Em entrevista à CNN, o filósofo falou sobre a inteligência, sensibilidade e ensinamentos das plantas, traçou relação com a literatura e explicou o que é “O Pensamento Vegetal”, título de seu novo livro
“Viver é ir entre o que vive”, escreveu João Cabral de Melo Neto no poema “O Cão Sem Plumas”. Incontáveis sentidos cabem nesse curto verso, que remete à interdependência de todos aqueles que habitam a Terra, à potência contida em cada organismo vivo e à centralidade da cooperação para o funcionamento do mundo.
Não à toa, o filósofo Evando Nascimento evocou as palavras de João Cabral quando perguntado sobre como o reino vegetal pode nos ensinar a ter uma existência melhor e mais longa no planeta.
Um dos curadores da 19ª Festa Literária Internacional de Paraty, Nascimento está lançando o livro “O Pensamento Vegetal: A Literatura e as Plantas”. No volume de ensaios, o autor dialoga com teóricos para refletir sobre a inteligência e sensibilidade próprias das plantas.
Nascimento joga luz sobre o lugar das plantas na literatura de todos os tempos, questionando a pouca atenção que a crítica literária deu ao assunto e refletindo sobre a visão equivocada que temos sobre as plantas, observável inclusive na linguagem.
“Em quatro idiomas que eu pesquisei – português, espanhol, inglês e francês -, o verbo vegetar significa estar em coma, não viver propriamente, estar quase morto. Poucas pessoas sabem que, em latim, a palavra que deu origem ao verbo vegetar significava algo oposto: dar vida, vivificar. A gente não sabe em que momento esses idiomas transformaram o ‘vegetar’ numa coisa negativa. Agora a tentativa é de usar esse verbo num sentido positivo, pra subverter essa ideia. Vegetar é viver”, defendeu o filósofo em entrevista à CNN Brasil.
A 19ª Flip começou no último sábado (27) e segue até este final de semana, com debates em torno da temática “Literatura e Plantas”.
O evento convoca o público a debruçar-se sobre um tema bem menos frequente e mais específico do que os recorrentes meio-ambiente e natureza – que, de tão utilizados, talvez não despertem aquela dose mínima de estranhamento que nos leva a pensar sobre o que eles de fato significam. Então, por que falar de plantas?
Evando Nascimento, pioneiro no estudo da relação do texto literário com o universo vegetal, nos responde.
CNN Brasil: Por que falar de plantas na Flip, especificamente, e não de natureza ou meio-ambiente?
Evando Nascimento: As questões do ambiente e da natureza são vastas e bastante discutidas. Nós desconhecemos como as plantas existem e funcionam biologicamente, no entanto elas desempenham um papel fundamental em relação ao meio ambiente – que compreende os humanos, os vegetais, os minerais etc.
A planta é uma parte decisiva deste todo: ela representa 85% da biomassa do planeta.

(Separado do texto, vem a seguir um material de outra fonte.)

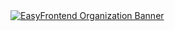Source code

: <a href="https://easyfrontend.com" target="_blank">
  <img alt="EasyFrontend Organization Banner" src="https://assets.easyfrontend.com/uploads/media/easyfrontend_screenshot-2024-06-21-at-90800-ampng_20240621130945.png"/>
</a>
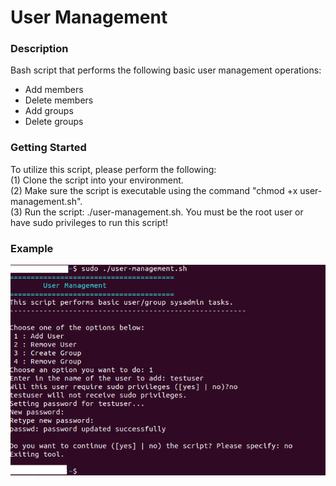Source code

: # User Management

### Description
Bash script that performs the following basic user management operations:
  - Add members
  - Delete members
  - Add groups
  - Delete groups

### Getting Started
To utilize this script, please perform the following:\
(1) Clone the script into your environment.\
(2) Make sure the script is executable using the command "chmod +x user-management.sh".\
(3) Run the script: ./user-management.sh. You must be the root user or have sudo privileges to run this script!

### Example
![User Management Script Example](https://github.com/markusewalker/Misc-Bash-Scripts/blob/master/user-management/example.png)

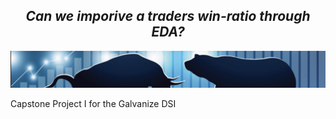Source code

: ## <div align="center">_**Can we imporive a traders win-ratio through EDA?**_</div>

![Stock Image](https://github.com/chuck1l/capstone_one/blob/master/img/header.png "stock market image")


Capstone Project I for the Galvanize DSI

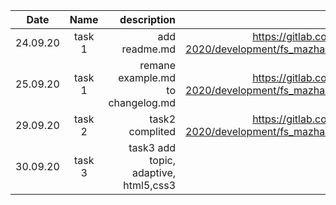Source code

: | Date       | Name           | description      |  link|
| ------------- |:-------------:| --------------:|-------:|
| 24.09.20     | task 1         | add readme.md  |    https://gitlab.com/nc-samara-frontend-course-2020/development/fs_mazharov_alexandr/-/merge_requests/1    |
| 25.09.20     | task 1         | remane example.md to changelog.md|  https://gitlab.com/nc-samara-frontend-course-2020/development/fs_mazharov_alexandr/-/merge_requests/1     |
| 29.09.20     | task 2        | task2 complited |  https://gitlab.com/nc-samara-frontend-course-2020/development/fs_mazharov_alexandr/-/merge_requests/2     |
| 30.09.20     | task 3        | task3 add topic, adaptive, html5,css3 |     |

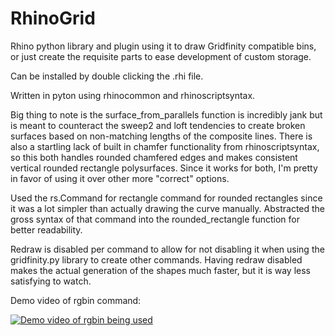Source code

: # RhinoGrid
Rhino python library and plugin using it to draw Gridfinity compatible bins, or just create the requisite parts to ease development of custom storage.

Can be installed by double clicking the .rhi file.

Written in pyton using rhinocommon and rhinoscriptsyntax.

Big thing to note is the surface_from_parallels function is incredibly jank but is meant to counteract the sweep2 and loft tendencies to create broken surfaces based on non-matching lengths of the composite lines. There is also a startling lack of built in chamfer functionality from rhinoscriptsyntax, so this both handles rounded chamfered edges and makes consistent vertical rounded rectangle polysurfaces. Since it works for both, I'm pretty in favor of using it over other more "correct" options.

Used the rs.Command for rectangle command for rounded rectangles since it was a lot simpler than actually drawing the curve manually. Abstracted the gross syntax of that command into the rounded_rectangle function for better readability.

Redraw is disabled per command to allow for not disabling it when using the gridfinity.py library to create other commands. Having redraw disabled makes the actual generation of the shapes much faster, but it is way less satisfying to watch.

Demo video of rgbin command:

[![Demo video of rgbin being used](https://www.youtube.com/watch?v=D340Aelf3B4/0.jpg)](https://www.youtube.com/watch?v=D340Aelf3B4)

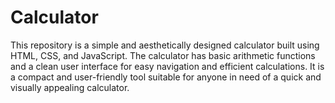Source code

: # Calculator
This repository is a simple and aesthetically designed calculator built using HTML, CSS, and JavaScript. The calculator has basic arithmetic functions and a clean user interface for easy navigation and efficient calculations. It is a compact and user-friendly tool suitable for anyone in need of a quick and visually appealing calculator.
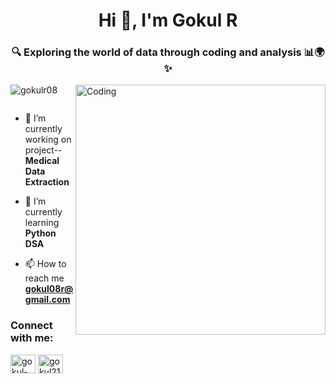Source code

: <h1 align="center">Hi 👋, I'm Gokul R</h1>
<h3 align="center">🔍 Exploring the world of data through coding and analysis 📊🌍✨</h3>
<img align="right" alt="Coding" width="400" src="https://cdn.dribbble.com/users/1162077/screenshots/3848914/programmer.gif">

<p align="left"> <img src="https://komarev.com/ghpvc/?username=gokulr08&label=Profile%20views&color=0e75b6&style=flat" alt="gokulr08" /> </p>

<p align="left"> <a href="https://twitter.com/" target="blank"><img src="https://img.shields.io/twitter/follow/?logo=twitter&style=for-the-badge" alt="" /></a> </p>

- 🔭 I’m currently working on project-- **Medical Data Extraction**

- 🌱 I’m currently learning **Python DSA**

- 📫 How to reach me **gokul08r@gmail.com**

<h3 align="left">Connect with me:</h3>
<p align="left">
<a href="https://linkedin.com/in/gokul-r-66a934280" target="blank"><img align="center" src="https://raw.githubusercontent.com/rahuldkjain/github-profile-readme-generator/master/src/images/icons/Social/linked-in-alt.svg" alt="gokul-r-66a934280" height="30" width="40" /></a>
<a href="https://instagram.com/gokul21r._" target="blank"><img align="center" src="https://raw.githubusercontent.com/rahuldkjain/github-profile-readme-generator/master/src/images/icons/Social/instagram.svg" alt="gokul21r._" height="30" width="40" /></a>
</p>

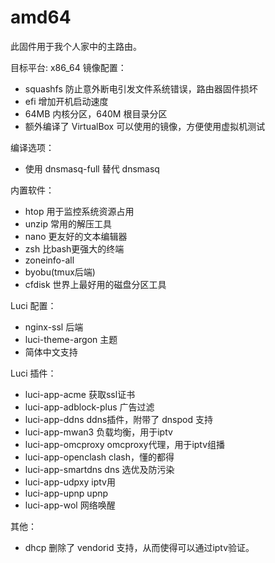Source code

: # amd64

此固件用于我个人家中的主路由。

目标平台: x86_64
镜像配置：

- squashfs 防止意外断电引发文件系统错误，路由器固件损坏
- efi 增加开机启动速度
- 64MB 内核分区，640M 根目录分区
- 额外编译了 VirtualBox 可以使用的镜像，方便使用虚拟机测试

编译选项：

- 使用 dnsmasq-full 替代 dnsmasq

内置软件：

- htop 用于监控系统资源占用
- unzip 常用的解压工具
- nano 更友好的文本编辑器
- zsh 比bash更强大的终端
- zoneinfo-all
- byobu(tmux后端)
- cfdisk 世界上最好用的磁盘分区工具

Luci 配置：

- nginx-ssl 后端
- luci-theme-argon 主题
- 简体中文支持

Luci 插件：

- luci-app-acme 获取ssl证书
- luci-app-adblock-plus 广告过滤
- luci-app-ddns ddns插件，附带了 dnspod 支持
- luci-app-mwan3 负载均衡，用于iptv
- luci-app-omcproxy omcproxy代理，用于iptv组播
- luci-app-openclash clash，懂的都得
- luci-app-smartdns dns 选优及防污染
- luci-app-udpxy iptv用
- luci-app-upnp upnp
- luci-app-wol 网络唤醒

其他：

- dhcp 删除了 vendorid 支持，从而使得可以通过iptv验证。
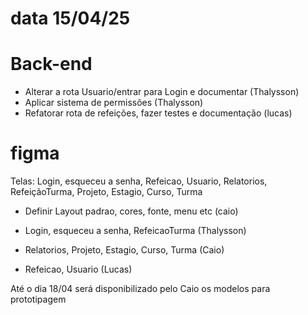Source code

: # data 15/04/25
# Back-end

- Alterar a rota Usuario/entrar para Login e documentar (Thalysson)
- Aplicar sistema de permissões (Thalysson)
- Refatorar rota de refeições, fazer testes e documentação (lucas)


# figma
Telas:
Login, esqueceu a senha, Refeicao, Usuario, Relatorios, RefeiçãoTurma, Projeto, Estagio, Curso, Turma

- Definir Layout padrao, cores, fonte, menu etc (caio)

- Login, esqueceu a senha, RefeicaoTurma (Thalysson)

- Relatorios, Projeto, Estagio, Curso, Turma (Caio)

- Refeicao, Usuario (Lucas)

Até o dia 18/04 será disponibilizado pelo Caio os modelos para prototipagem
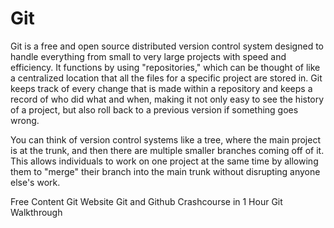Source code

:# Git

Git is a free and open source distributed version control system designed to handle everything from small to very large projects with speed and efficiency. It functions by using "repositories," which can be thought of like a centralized location that all the files for a specific project are stored in. Git keeps track of every change that is made within a repository and keeps a record of who did what and when, making it not only easy to see the history of a project, but also roll back to a previous version if something goes wrong. 

You can think of version control systems like a tree, where the main project is at the trunk, and then there are multiple smaller branches coming off of it. This allows individuals to work on one project at the same time by allowing them to "merge" their branch into the main trunk without disrupting anyone else's work.

<ResourceGroupTitle>Free Content</ResourceGroupTitle>
<BadgeLink colorScheme='blue' badgeText='Official Website' href='https://git-scm.com/'>Git Website</BadgeLink>
<BadgeLink badgeText='Watch' href='https://www.youtube.com/watch?v=RGOj5yH7evk'>Git and Github Crashcourse in 1 Hour</BadgeLink>
<BadgeLink colorScheme='yellow' badgeText='Read' href='https://phoenixnap.com/kb/how-to-use-git'>Git Walkthrough</BadgeLink>
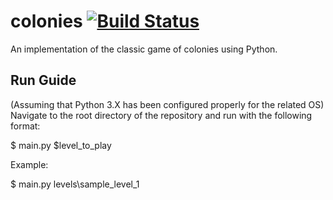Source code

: # colonies [![Build Status](https://travis-ci.org/Wilfcastle/colonies.svg)](https://travis-ci.org/Wilfcastle/colonies)

An implementation of the classic game of colonies using Python.

## Run Guide

(Assuming that Python 3.X has been configured properly for the related OS)
Navigate to the root directory of the repository and run with the following format:

$ main.py $level_to_play

Example:

$ main.py levels\sample_level_1
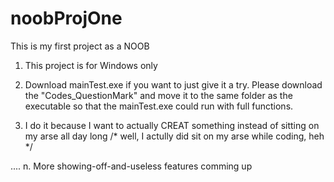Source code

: # noobProjOne
This is my first project as a NOOB

1. This project is for Windows only

2. Download mainTest.exe if you want to just give it a try. Please download the "Codes_QuestionMark" and move it to the same folder as the executable so that the mainTest.exe could run with full functions.

3. I do it because I want to actually CREAT something instead of sitting on my arse all day long
  /* well, I actully did sit on my arse while coding, heh */
  
  
....
n. More showing-off-and-useless features comming up

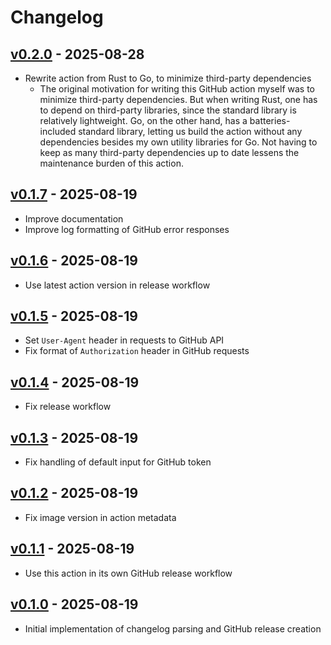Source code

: # Changelog

## [v0.2.0] - 2025-08-28

- Rewrite action from Rust to Go, to minimize third-party dependencies
    - The original motivation for writing this GitHub action myself was to minimize third-party
      dependencies. But when writing Rust, one has to depend on third-party libraries, since the
      standard library is relatively lightweight. Go, on the other hand, has a batteries-included
      standard library, letting us build the action without any dependencies besides my own utility
      libraries for Go. Not having to keep as many third-party dependencies up to date lessens the
      maintenance burden of this action.

## [v0.1.7] - 2025-08-19

- Improve documentation
- Improve log formatting of GitHub error responses

## [v0.1.6] - 2025-08-19

- Use latest action version in release workflow

## [v0.1.5] - 2025-08-19

- Set `User-Agent` header in requests to GitHub API
- Fix format of `Authorization` header in GitHub requests

## [v0.1.4] - 2025-08-19

- Fix release workflow

## [v0.1.3] - 2025-08-19

- Fix handling of default input for GitHub token

## [v0.1.2] - 2025-08-19

- Fix image version in action metadata

## [v0.1.1] - 2025-08-19

- Use this action in its own GitHub release workflow

## [v0.1.0] - 2025-08-19

- Initial implementation of changelog parsing and GitHub release creation

[Unreleased]: https://github.com/hermannm/release-from-changelog/compare/v0.2.0...HEAD

[v0.2.0]: https://github.com/hermannm/release-from-changelog/compare/v0.1.7...v0.2.0

[v0.1.7]: https://github.com/hermannm/release-from-changelog/compare/v0.1.6...v0.1.7

[v0.1.6]: https://github.com/hermannm/release-from-changelog/compare/v0.1.5...v0.1.6

[v0.1.5]: https://github.com/hermannm/release-from-changelog/compare/v0.1.4...v0.1.5

[v0.1.4]: https://github.com/hermannm/release-from-changelog/compare/v0.1.3...v0.1.4

[v0.1.3]: https://github.com/hermannm/release-from-changelog/compare/v0.1.2...v0.1.3

[v0.1.2]: https://github.com/hermannm/release-from-changelog/compare/v0.1.1...v0.1.2

[v0.1.1]: https://github.com/hermannm/release-from-changelog/compare/v0.1.0...v0.1.1

[v0.1.0]: https://github.com/hermannm/release-from-changelog/compare/ba852f0...v0.1.0
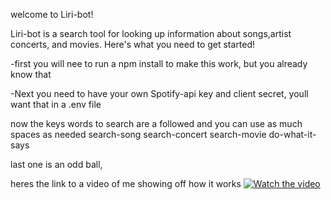 welcome to Liri-bot!

Liri-bot is a search tool for looking up information about songs,artist concerts, and movies.
Here's what you need to get started!

 -first you will nee to run a npm install to make this work, but you already know that
 
 -Next you need to have your own Spotify-api key and client secret, youll want that in a .env file 
 
 now the keys words to search are a followed and you can use as much spaces as needed
 search-song <song name> 
 search-concert <artist>
 search-movie <movie>
 do-what-it-says
 
 last one is an odd ball,

 heres the link to a video of me showing off how it works
[![Watch the video](https://i.imgur.com/vKb2F1B.png)](https://www.youtube.com/watch?v=so8m-Fr7rTc&feature=youtu.be)
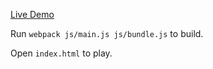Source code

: [Live Demo](http://www.jruwin.com/snek)

Run `webpack js/main.js js/bundle.js` to build.

Open `index.html` to play.
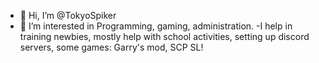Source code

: - 👋 Hi, I’m @TokyoSpiker
- 👀 I’m interested in Programming, gaming, administration.
-I help in training newbies, mostly help with school activities, setting up discord servers, some games: Garry's mod, SCP SL!

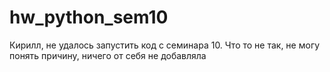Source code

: # hw_python_sem10
Кирилл, не удалось запустить код с семинара 10. Что то не так, не могу понять причину, ничего от себя не добавляла

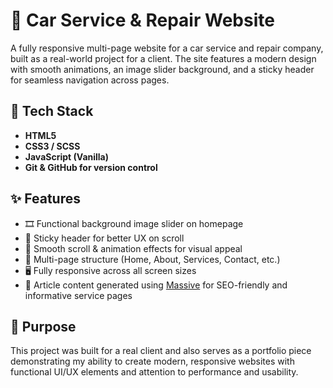 # 🚗 Car Service & Repair Website

A fully responsive multi-page website for a car service and repair company, built as a real-world project for a client. The site features a modern design with smooth animations, an image slider background, and a sticky header for seamless navigation across pages.

## 🧰 Tech Stack

-   **HTML5**
-   **CSS3 / SCSS**
-   **JavaScript (Vanilla)**
-   **Git & GitHub for version control**

## ✨ Features

-   🎞️ Functional background image slider on homepage
-   📌 Sticky header for better UX on scroll
-   💨 Smooth scroll & animation effects for visual appeal
-   📄 Multi-page structure (Home, About, Services, Contact, etc.)
-   🖥️ Fully responsive across all screen sizes
-   📖 Article content generated using [Massive](https://massive.ai) for SEO-friendly and informative service pages

## 🎯 Purpose

This project was built for a real client and also serves as a portfolio piece demonstrating my ability to create modern, responsive websites with functional UI/UX elements and attention to performance and usability.
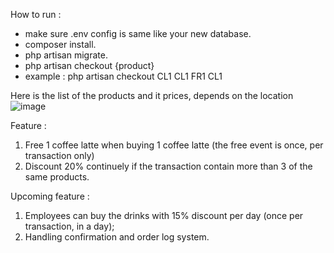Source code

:How to run :
- make sure .env config is same like your new database.
- composer install.
- php artisan migrate.
- php artisan checkout {product}
- example : php artisan checkout CL1 CL1 FR1 CL1

Here is the list of the products and it prices, depends on the location
![image](https://user-images.githubusercontent.com/25179703/145393933-f29be21a-5c9b-443b-b3c3-63fd1350db28.png)

Feature :
1. Free 1 coffee latte when buying 1 coffee latte (the free event is once, per transaction only)
2. Discount 20% continuely if the transaction contain more than 3 of the same products.

Upcoming feature :
1. Employees can buy the drinks with 15% discount per day (once per transaction, in a day);
2. Handling confirmation and order log system.
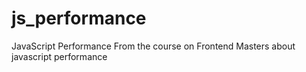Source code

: # js_performance
JavaScript Performance
From the course on Frontend Masters about javascript performance
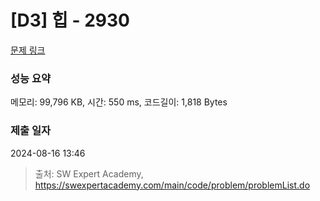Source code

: # [D3] 힙 - 2930 

[문제 링크](https://swexpertacademy.com/main/code/problem/problemDetail.do?contestProbId=AV-Tj7ya3jYDFAXr) 

### 성능 요약

메모리: 99,796 KB, 시간: 550 ms, 코드길이: 1,818 Bytes

### 제출 일자

2024-08-16 13:46



> 출처: SW Expert Academy, https://swexpertacademy.com/main/code/problem/problemList.do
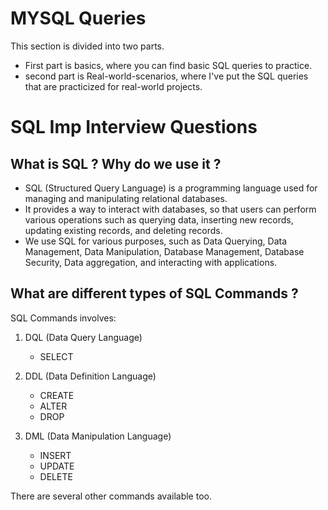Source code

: # MYSQL Queries
This section is divided into two parts. 
- First part is basics, where you can find basic SQL queries to practice. 
- second part is Real-world-scenarios, where I've put the SQL queries that are practicized for real-world projects. 

# SQL Imp Interview Questions 

## What is SQL ? Why do we use it ? 
- SQL (Structured Query Language) is a programming language used for managing and manipulating relational databases. 
- It provides a way to interact with databases, so that users can perform various operations such as querying data, inserting new records, updating existing records, and deleting records.
- We use SQL for various purposes, such as Data Querying, Data Management, Data Manipulation, Database Management, Database Security, Data aggregation, and interacting with applications. 

## What are different types of SQL Commands ? 
SQL Commands involves: 

1. DQL (Data Query Language) 
    - SELECT 

2. DDL (Data Definition Language) 
    - CREATE
    - ALTER
    - DROP

3. DML (Data Manipulation Language)
    - INSERT
    - UPDATE
    - DELETE

There are several other commands available too.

As plantas regulam a questão climática, sabemos da importância da Amazônia nesse sentido. As plantas são doadoras de alimento, porque nenhum animal é capaz de produzir alimento a partir do sol, então todo o mundo animal se alimenta das plantas. Quem come carne está comendo um herbívoro que comeu plantas.
A grande massa orgânica do planeta é a produção fotossintética vegetal. Sem falar que elas são curativas, usadas desde a tradição antiga e indígena até a medicina tradicional.
É preciso conhecer o mundo vegetal, não basta falar genericamente de natureza e meio ambiente. A biologia foi muito montada em cima do modelo humano e animal, e as plantas são cidadãs de terceira categoria. Então estamos trazendo elas para o plano principal, para mostrar que preservá-las é uma das primazias da vida. Sem elas, a chance de sobrevivermos é muito pequena.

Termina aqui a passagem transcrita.